Stored data
* * * * *
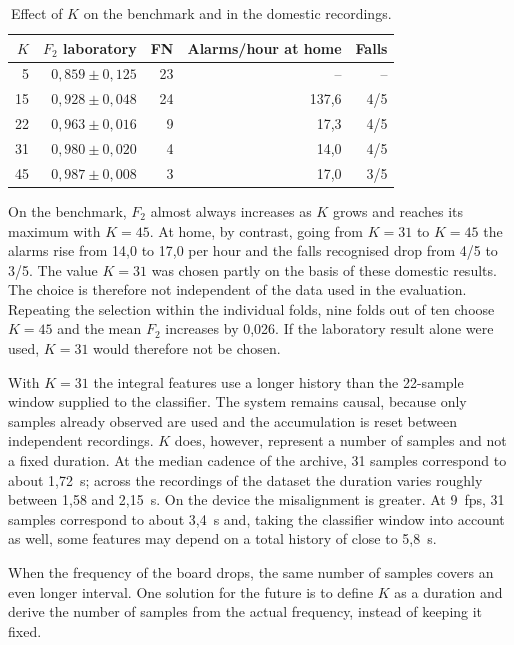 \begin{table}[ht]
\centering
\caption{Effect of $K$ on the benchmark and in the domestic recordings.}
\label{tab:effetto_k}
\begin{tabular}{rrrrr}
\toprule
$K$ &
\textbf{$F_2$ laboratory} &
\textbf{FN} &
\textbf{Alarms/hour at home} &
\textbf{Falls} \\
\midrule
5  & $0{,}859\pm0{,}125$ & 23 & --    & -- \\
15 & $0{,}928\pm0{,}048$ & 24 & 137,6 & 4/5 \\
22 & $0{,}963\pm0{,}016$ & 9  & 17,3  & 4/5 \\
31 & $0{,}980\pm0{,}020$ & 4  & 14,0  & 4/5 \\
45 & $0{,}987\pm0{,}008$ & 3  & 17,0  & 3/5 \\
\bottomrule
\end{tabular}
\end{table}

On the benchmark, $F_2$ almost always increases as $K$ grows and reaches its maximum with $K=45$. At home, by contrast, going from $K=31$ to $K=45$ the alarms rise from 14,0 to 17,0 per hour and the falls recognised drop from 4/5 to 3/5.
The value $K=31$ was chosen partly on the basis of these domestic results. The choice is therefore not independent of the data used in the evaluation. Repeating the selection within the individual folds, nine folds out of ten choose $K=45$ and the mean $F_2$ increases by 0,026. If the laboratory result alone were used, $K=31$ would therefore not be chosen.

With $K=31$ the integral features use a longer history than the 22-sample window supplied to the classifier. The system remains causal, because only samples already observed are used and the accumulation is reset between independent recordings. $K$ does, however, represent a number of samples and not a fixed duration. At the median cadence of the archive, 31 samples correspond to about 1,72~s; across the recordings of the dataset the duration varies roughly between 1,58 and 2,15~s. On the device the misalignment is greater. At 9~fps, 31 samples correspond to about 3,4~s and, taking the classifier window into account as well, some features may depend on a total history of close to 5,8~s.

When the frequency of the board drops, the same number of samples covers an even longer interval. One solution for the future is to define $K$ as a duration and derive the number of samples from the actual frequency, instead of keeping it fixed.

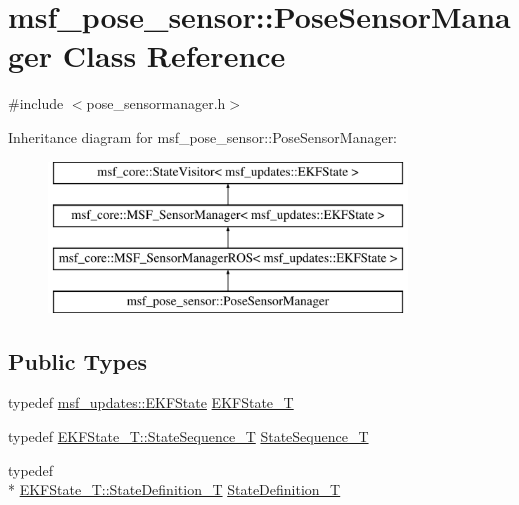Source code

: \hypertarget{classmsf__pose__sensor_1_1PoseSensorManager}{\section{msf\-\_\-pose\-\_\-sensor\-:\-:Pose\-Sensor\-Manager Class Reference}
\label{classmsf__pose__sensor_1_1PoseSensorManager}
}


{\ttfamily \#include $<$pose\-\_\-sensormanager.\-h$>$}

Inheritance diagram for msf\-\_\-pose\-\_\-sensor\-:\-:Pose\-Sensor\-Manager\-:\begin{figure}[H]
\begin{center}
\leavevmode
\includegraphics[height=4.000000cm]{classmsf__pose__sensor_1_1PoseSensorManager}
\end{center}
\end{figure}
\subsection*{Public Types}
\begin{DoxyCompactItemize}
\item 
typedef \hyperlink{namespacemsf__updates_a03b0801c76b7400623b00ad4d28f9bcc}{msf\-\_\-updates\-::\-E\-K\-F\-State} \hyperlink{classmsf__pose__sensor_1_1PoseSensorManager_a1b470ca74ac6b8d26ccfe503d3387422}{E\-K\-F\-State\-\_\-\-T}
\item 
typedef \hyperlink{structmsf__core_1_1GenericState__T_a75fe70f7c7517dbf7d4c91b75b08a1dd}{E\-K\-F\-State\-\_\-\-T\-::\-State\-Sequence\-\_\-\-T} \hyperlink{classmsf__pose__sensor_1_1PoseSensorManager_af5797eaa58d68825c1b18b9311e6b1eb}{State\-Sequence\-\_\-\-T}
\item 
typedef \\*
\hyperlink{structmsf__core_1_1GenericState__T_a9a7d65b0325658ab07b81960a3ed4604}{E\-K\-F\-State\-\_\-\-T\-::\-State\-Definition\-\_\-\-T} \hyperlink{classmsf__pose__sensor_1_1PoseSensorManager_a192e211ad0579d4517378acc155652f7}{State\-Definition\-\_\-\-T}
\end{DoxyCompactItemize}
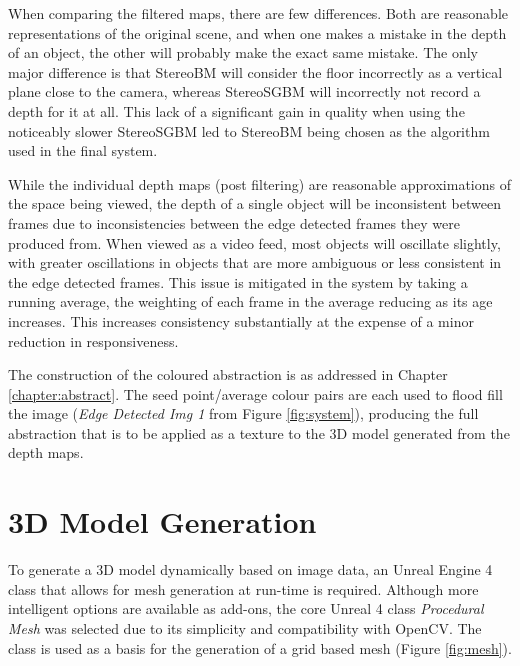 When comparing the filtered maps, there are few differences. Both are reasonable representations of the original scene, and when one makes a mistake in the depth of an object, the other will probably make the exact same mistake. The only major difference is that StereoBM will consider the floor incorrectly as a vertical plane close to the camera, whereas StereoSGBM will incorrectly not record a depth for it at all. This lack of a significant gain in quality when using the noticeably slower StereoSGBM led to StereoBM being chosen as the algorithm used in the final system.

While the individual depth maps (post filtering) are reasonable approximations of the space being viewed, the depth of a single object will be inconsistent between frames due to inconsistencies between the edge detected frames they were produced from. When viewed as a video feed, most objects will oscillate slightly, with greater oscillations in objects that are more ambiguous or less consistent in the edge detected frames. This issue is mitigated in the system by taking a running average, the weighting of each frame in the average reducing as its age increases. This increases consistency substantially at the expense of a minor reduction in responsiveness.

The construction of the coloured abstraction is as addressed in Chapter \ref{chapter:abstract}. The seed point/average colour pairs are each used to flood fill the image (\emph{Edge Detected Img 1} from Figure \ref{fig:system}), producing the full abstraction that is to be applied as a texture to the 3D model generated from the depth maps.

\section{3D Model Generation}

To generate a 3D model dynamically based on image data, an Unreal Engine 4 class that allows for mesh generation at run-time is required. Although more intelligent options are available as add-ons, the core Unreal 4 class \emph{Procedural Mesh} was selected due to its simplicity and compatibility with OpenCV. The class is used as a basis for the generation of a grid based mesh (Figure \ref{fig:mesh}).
* * * * *
**Brief**
Please transcribe every record above exactly as written, leaving out the pictures.

**Response**
 \begin{table}[ht]
\centering
\caption{Effect of $K$ on the benchmark and in the domestic recordings.}
\label{tab:effetto_k}
\begin{tabular}{rrrrr}
\toprule
$K$ &
\textbf{$F_2$ laboratory} &
\textbf{FN} &
\textbf{Alarms/hour at home} &
\textbf{Falls} \\
\midrule
5  & $0{,}859\pm0{,}125$ & 23 & --    & -- \\
15 & $0{,}928\pm0{,}048$ & 24 & 137,6 & 4/5 \\
22 & $0{,}963\pm0{,}016$ & 9  & 17,3  & 4/5 \\
31 & $0{,}980\pm0{,}020$ & 4  & 14,0  & 4/5 \\
45 & $0{,}987\pm0{,}008$ & 3  & 17,0  & 3/5 \\
\bottomrule
\end{tabular}
\end{table}

On the benchmark, $F_2$ almost always increases as $K$ grows and reaches its maximum with $K=45$. At home, by contrast, going from $K=31$ to $K=45$ the alarms rise from 14,0 to 17,0 per hour and the falls recognised drop from 4/5 to 3/5.
The value $K=31$ was chosen partly on the basis of these domestic results. The choice is therefore not independent of the data used in the evaluation. Repeating the selection within the individual folds, nine folds out of ten choose $K=45$ and the mean $F_2$ increases by 0,026. If the laboratory result alone were used, $K=31$ would therefore not be chosen.

With $K=31$ the integral features use a longer history than the 22-sample window supplied to the classifier. The system remains causal, because only samples already observed are used and the accumulation is reset between independent recordings. $K$ does, however, represent a number of samples and not a fixed duration. At the median cadence of the archive, 31 samples correspond to about 1,72~s; across the recordings of the dataset the duration varies roughly between 1,58 and 2,15~s. On the device the misalignment is greater. At 9~fps, 31 samples correspond to about 3,4~s and, taking the classifier window into account as well, some features may depend on a total history of close to 5,8~s.

When the frequency of the board drops, the same number of samples covers an even longer interval. One solution for the future is to define $K$ as a duration and derive the number of samples from the actual frequency, instead of keeping it fixed.

Source code

: \hypertarget{classmsf__pose__sensor_1_1PoseSensorManager}{\section{msf\-\_\-pose\-\_\-sensor\-:\-:Pose\-Sensor\-Manager Class Reference}
\label{classmsf__pose__sensor_1_1PoseSensorManager}
}


{\ttfamily \#include $<$pose\-\_\-sensormanager.\-h$>$}

Inheritance diagram for msf\-\_\-pose\-\_\-sensor\-:\-:Pose\-Sensor\-Manager\-:\begin{figure}[H]
\begin{center}
\leavevmode
\includegraphics[height=4.000000cm]{classmsf__pose__sensor_1_1PoseSensorManager}
\end{center}
\end{figure}
\subsection*{Public Types}
\begin{DoxyCompactItemize}
\item 
typedef \hyperlink{namespacemsf__updates_a03b0801c76b7400623b00ad4d28f9bcc}{msf\-\_\-updates\-::\-E\-K\-F\-State} \hyperlink{classmsf__pose__sensor_1_1PoseSensorManager_a1b470ca74ac6b8d26ccfe503d3387422}{E\-K\-F\-State\-\_\-\-T}
\item 
typedef \hyperlink{structmsf__core_1_1GenericState__T_a75fe70f7c7517dbf7d4c91b75b08a1dd}{E\-K\-F\-State\-\_\-\-T\-::\-State\-Sequence\-\_\-\-T} \hyperlink{classmsf__pose__sensor_1_1PoseSensorManager_af5797eaa58d68825c1b18b9311e6b1eb}{State\-Sequence\-\_\-\-T}
\item 
typedef \\*
\hyperlink{structmsf__core_1_1GenericState__T_a9a7d65b0325658ab07b81960a3ed4604}{E\-K\-F\-State\-\_\-\-T\-::\-State\-Definition\-\_\-\-T} \hyperlink{classmsf__pose__sensor_1_1PoseSensorManager_a192e211ad0579d4517378acc155652f7}{State\-Definition\-\_\-\-T}
\end{DoxyCompactItemize}
 When comparing the filtered maps, there are few differences. Both are reasonable representations of the original scene, and when one makes a mistake in the depth of an object, the other will probably make the exact same mistake. The only major difference is that StereoBM will consider the floor incorrectly as a vertical plane close to the camera, whereas StereoSGBM will incorrectly not record a depth for it at all. This lack of a significant gain in quality when using the noticeably slower StereoSGBM led to StereoBM being chosen as the algorithm used in the final system.

While the individual depth maps (post filtering) are reasonable approximations of the space being viewed, the depth of a single object will be inconsistent between frames due to inconsistencies between the edge detected frames they were produced from. When viewed as a video feed, most objects will oscillate slightly, with greater oscillations in objects that are more ambiguous or less consistent in the edge detected frames. This issue is mitigated in the system by taking a running average, the weighting of each frame in the average reducing as its age increases. This increases consistency substantially at the expense of a minor reduction in responsiveness.

The construction of the coloured abstraction is as addressed in Chapter \ref{chapter:abstract}. The seed point/average colour pairs are each used to flood fill the image (\emph{Edge Detected Img 1} from Figure \ref{fig:system}), producing the full abstraction that is to be applied as a texture to the 3D model generated from the depth maps.

\section{3D Model Generation}

To generate a 3D model dynamically based on image data, an Unreal Engine 4 class that allows for mesh generation at run-time is required. Although more intelligent options are available as add-ons, the core Unreal 4 class \emph{Procedural Mesh} was selected due to its simplicity and compatibility with OpenCV. The class is used as a basis for the generation of a grid based mesh (Figure \ref{fig:mesh}).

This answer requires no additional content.